Your business as an expression of who you are
What’s been driving me for the past three years is a fascination with people like
- Steve Jobs
- Richard Branson
- Jon Stewart
- David Heinemeier Hansson
- Gary Vaynerchuk
- Tony Hsieh
- Evan Williams
To me, these are entrepreneurs of a different kind. They’re not copy-cats, they do things differently. They do things their way. There’s a clarity to them. A sense of purpose. A sense of who they are.
And I’ve been doing a lot of thinking and understanding what that thing is.
And I think an important piece is what Steven Pressfield (Legend of Bagger Vance, War of Art) talks about here:
The ancient Greeks believed that souls before their birth–or returning to life after their round beneath the earth–were required to drink from the stream of Lethe. That draught (like the light-flasher in Men in Black) erased all memory of prior existences.
I have a theory that charisma arises from authenticity. When a writer has found his voice, when a singer has discovered her style, they have power. We feel it. It draws us to them. Why? Because we want it too. We want to be ourselves they way they are themselves. One of the reasons animals in the wild are so compelling is that they are entirely themselves. They can’t be otherwise.
There’s something about people who’ve found themselves, that’s so magnetic, attractive, charismatic, compelling.
It’s something you can’t fake. We can tell a fake from a mile away.
It’s not something you can just make up. It has to be real. It has to be who you really are.
And to me, the people on the list above, have built their businesses from that place.
Their businesses are a direct extension of who they are.
Let me give you an example.
Last year I met Tony Hsieh at SXSW in Austin, and I got to spend many hours around him, on his book promo party bus, and later in the night, at his Hilton hotel room. All the while he stayed in the background, just making sure people had the food and the drinks they needed.

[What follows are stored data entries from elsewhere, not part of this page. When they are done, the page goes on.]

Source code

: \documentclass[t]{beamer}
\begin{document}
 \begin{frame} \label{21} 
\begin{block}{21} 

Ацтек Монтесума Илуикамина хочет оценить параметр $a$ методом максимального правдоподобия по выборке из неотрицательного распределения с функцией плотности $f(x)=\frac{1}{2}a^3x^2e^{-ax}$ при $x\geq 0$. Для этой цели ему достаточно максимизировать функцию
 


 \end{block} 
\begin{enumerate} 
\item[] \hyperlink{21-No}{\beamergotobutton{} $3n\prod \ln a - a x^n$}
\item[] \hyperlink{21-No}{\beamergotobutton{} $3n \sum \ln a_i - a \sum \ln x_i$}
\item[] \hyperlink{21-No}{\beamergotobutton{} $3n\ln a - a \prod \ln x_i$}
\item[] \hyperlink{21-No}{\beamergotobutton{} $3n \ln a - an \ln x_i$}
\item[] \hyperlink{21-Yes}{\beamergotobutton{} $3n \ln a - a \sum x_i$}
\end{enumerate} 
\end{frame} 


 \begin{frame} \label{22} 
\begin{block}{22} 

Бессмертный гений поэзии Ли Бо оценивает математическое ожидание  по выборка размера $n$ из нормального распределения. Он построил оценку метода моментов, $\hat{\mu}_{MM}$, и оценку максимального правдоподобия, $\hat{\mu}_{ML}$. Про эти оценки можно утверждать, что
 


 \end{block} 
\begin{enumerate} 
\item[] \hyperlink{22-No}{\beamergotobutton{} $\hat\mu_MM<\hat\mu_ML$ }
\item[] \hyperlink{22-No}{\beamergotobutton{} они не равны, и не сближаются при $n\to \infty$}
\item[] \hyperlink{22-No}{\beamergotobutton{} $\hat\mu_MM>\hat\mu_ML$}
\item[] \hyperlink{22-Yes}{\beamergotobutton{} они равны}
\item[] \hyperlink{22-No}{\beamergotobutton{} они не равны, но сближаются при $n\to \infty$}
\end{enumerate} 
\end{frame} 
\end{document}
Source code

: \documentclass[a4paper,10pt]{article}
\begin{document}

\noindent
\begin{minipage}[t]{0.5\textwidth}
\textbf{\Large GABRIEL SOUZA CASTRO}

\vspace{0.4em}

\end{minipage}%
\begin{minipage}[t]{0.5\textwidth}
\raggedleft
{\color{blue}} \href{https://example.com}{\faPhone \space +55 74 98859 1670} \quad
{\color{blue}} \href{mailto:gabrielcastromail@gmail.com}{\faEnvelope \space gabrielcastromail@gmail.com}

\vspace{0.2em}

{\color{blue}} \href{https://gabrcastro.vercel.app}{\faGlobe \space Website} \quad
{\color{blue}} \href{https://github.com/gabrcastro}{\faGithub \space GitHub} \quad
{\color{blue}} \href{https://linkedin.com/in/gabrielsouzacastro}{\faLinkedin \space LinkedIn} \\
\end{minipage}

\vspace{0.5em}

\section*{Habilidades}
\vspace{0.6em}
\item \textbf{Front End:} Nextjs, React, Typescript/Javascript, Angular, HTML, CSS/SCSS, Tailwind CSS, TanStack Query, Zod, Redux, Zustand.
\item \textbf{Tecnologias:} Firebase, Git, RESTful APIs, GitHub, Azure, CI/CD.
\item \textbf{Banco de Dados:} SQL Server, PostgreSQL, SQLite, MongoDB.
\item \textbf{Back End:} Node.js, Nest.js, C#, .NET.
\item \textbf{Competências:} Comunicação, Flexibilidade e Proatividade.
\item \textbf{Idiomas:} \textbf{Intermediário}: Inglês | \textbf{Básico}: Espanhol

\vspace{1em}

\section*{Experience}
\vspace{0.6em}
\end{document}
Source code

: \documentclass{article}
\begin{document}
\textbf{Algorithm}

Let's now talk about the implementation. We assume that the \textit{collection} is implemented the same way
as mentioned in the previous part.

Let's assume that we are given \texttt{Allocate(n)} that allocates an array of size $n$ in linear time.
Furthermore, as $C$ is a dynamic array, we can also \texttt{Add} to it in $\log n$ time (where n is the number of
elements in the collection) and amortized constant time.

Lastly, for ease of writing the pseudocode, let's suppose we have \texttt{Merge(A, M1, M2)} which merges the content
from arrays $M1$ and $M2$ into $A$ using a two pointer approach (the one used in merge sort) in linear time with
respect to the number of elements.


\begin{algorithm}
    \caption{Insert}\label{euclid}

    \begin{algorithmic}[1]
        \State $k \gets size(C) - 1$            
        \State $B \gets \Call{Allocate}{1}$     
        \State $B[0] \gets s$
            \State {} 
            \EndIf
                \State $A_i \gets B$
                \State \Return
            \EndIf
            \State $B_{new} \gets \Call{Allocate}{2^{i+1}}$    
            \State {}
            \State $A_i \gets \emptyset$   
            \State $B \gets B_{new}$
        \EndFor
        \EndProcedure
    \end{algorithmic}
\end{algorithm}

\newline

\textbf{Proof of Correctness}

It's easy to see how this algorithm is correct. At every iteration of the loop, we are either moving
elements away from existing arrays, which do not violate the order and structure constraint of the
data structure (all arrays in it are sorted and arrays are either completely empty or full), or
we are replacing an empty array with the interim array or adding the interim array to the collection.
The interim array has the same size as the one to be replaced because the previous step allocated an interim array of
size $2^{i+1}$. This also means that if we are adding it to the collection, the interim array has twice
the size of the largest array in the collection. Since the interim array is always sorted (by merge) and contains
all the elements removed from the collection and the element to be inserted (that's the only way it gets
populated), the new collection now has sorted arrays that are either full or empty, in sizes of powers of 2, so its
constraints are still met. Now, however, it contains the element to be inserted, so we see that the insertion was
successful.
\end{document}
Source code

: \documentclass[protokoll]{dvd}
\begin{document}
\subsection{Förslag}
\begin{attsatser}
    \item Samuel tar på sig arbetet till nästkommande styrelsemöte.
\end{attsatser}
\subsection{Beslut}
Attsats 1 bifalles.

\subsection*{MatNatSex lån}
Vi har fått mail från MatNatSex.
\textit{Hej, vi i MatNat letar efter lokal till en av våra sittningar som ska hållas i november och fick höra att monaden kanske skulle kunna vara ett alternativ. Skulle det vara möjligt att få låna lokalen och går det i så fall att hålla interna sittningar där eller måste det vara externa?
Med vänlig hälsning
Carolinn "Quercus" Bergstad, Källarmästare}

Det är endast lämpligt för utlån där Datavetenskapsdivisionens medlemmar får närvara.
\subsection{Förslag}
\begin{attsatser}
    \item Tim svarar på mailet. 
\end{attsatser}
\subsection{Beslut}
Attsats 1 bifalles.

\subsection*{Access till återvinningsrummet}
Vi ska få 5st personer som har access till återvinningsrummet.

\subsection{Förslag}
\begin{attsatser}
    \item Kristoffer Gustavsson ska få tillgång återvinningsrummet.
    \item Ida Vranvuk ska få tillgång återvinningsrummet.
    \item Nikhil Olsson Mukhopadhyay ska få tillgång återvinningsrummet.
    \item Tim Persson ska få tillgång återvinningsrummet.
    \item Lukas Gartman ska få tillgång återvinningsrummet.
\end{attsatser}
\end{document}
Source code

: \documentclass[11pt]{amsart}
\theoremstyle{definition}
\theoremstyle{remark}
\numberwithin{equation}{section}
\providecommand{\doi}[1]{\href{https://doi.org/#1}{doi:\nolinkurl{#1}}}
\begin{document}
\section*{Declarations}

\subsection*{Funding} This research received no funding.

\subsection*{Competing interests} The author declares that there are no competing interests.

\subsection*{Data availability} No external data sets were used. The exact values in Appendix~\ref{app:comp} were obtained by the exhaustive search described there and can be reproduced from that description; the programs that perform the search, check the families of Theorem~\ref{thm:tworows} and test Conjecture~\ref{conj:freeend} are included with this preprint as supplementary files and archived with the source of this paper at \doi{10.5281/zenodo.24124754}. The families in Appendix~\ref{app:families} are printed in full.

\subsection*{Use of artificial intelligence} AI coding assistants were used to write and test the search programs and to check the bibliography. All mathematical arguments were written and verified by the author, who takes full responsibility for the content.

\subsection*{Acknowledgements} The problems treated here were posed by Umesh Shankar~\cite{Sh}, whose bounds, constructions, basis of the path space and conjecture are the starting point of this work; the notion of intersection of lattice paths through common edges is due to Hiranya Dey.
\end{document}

At the hotel room he’d just lie on the bed with a friend looking at people, apparantly getting joy from watching them have fun.
So take a look at the pattern here:
- When he sold his first company, LinkExchange, and made $34M, he only spent very little on himself (a flat and a TV and maybe a car), but he did buy a huge apartment where he could throw rave parties for people to have fun and be themselves
- At Zappos, he succeeded by creating a place where it was safe and encouraged for people to have fun and be themselves
- At SXSW he hired a bus for people to have fun and be themselves
- At the hotel room he’d just enjoy watching people have fun and be themselves
Do you see a pattern?
I think creating this place for people to have fun and be themselves is really central to Tony Hsieh. It’s who he is. It’s what he does, because he can’t help it.
And he created his business from that place, being that person, doing his thing.
And it worked.
And it worked, because it wasn’t a strategy. It wasn’t something he’d read in a book or in the Harvard Business Review (zzzz).
He did it because it’s him.
You can’t fake it. It won’t work.
I think all of the people on the list above represents that kind of charisma, that kind of being true to themselves.
Steve Jobs at Apple. Richard Branson with Virgin. Jon Stewart at The Daily Show. David Heinemeier at 37signals. Gary Vaynerchuk at whatever he does now. Tony Hiseh at Zappos. Evan Williams at Twitter.
They are themselves, and their businesses are extensions of who they are.
They do it, not because they think it’s a great strategy, but because their lives are about this. Not necessarily the content. I don’t think Tony Hsieh’s life is about shoes. But his life is about creating that place. It’s in the way they go about their businesses.
It’s not about being opportunistic. Perhaps it started that way. But it’s evolved into something much deeper than that.